What you are asked to do — Copy every line of the data that includes the string "text".

----------

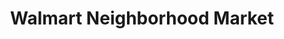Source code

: ---
title: "Walmart Neighborhood Market"
url: /fort-smith/walmart-neighborhood-market/
shop: supermarket
---
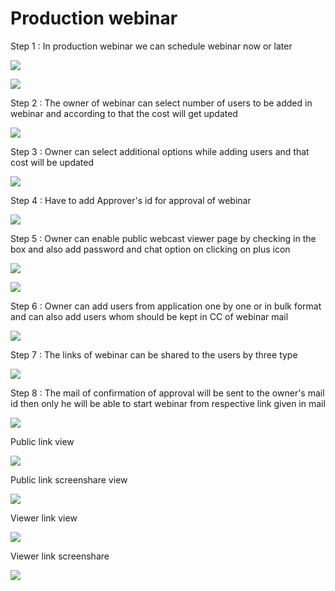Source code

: # Production webinar



 Step 1 : In production webinar we can schedule webinar now or later

![](../.gitbook/assets/schedule_now.PNG)

![](../.gitbook/assets/schedule_later.PNG)

Step 2 : The owner of webinar can select number of users to be added in webinar and according to that the cost will get updated

![](../.gitbook/assets/users_and_cost.png)

Step 3 : Owner can select additional options while adding users and that cost will be updated

![](../.gitbook/assets/any_feature_cost.png)

Step 4 : Have to add Approver's id for approval of webinar

![](../.gitbook/assets/approvers_id%20%281%29.png)

Step 5 : Owner can enable public webcast viewer page by checking in the box and also add password and chat option on clicking on plus icon

![](../.gitbook/assets/enable_features.png)

![](../.gitbook/assets/chat_password.png)

Step 6 : Owner can add users from application one by one or in bulk format and can also add users whom should be kept in CC of webinar mail

![](../.gitbook/assets/add_users.png)

Step 7 : The links of webinar can be shared to the users by three type

![](../.gitbook/assets/links_to-share.png)

Step 8 : The mail of confirmation of approval will be sent to the owner's mail id then only he will be able to start webinar from respective link given in mail

![](../.gitbook/assets/web_mail.png)

Public link view

![](../.gitbook/assets/public_webinar%20%281%29.png)

Public link screenshare view

![](../.gitbook/assets/public_screenshare%20%281%29.png)

Viewer link view

![](../.gitbook/assets/viwer_link%20%281%29.png)

Viewer link screenshare

![](../.gitbook/assets/viwer_link_screenshare.png)





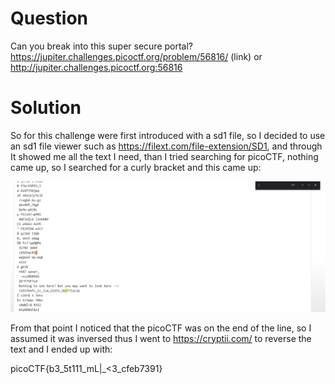 # Question
Can you break into this super secure portal? https://jupiter.challenges.picoctf.org/problem/56816/ (link) or http://jupiter.challenges.picoctf.org:56816

# Solution
So for this challenge were first introduced with a sd1 file, so I decided to use an sd1 file viewer such as https://filext.com/file-extension/SD1, and through It showed me all the text I need, than I tried searching for picoCTF, nothing came up, so I searched for a curly bracket and this came up:

![alt text](https://github.com/MohammedAl-Rasheed/picoCTF_Solutions/blob/main/Forensics/Images/Sd1.png?raw=true)

From that point I noticed that the picoCTF was on the end of the line, so I assumed it was inversed thus I went to https://cryptii.com/ to reverse the text and I ended up with:

picoCTF{b3_5t111_mL|_<3_cfeb7391}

----------

Task result —
So for this challenge were first introduced with a sd1 file, so I decided to use an sd1 file viewer such as https://filext.com/file-extension/SD1, and through It showed me all the text I need, than I tried searching for picoCTF, nothing came up, so I searched for a curly bracket and this came up:
![alt text](https://github.com/MohammedAl-Rasheed/picoCTF_Solutions/blob/main/Forensics/Images/Sd1.png?raw=true)
From that point I noticed that the picoCTF was on the end of the line, so I assumed it was inversed thus I went to https://cryptii.com/ to reverse the text and I ended up with:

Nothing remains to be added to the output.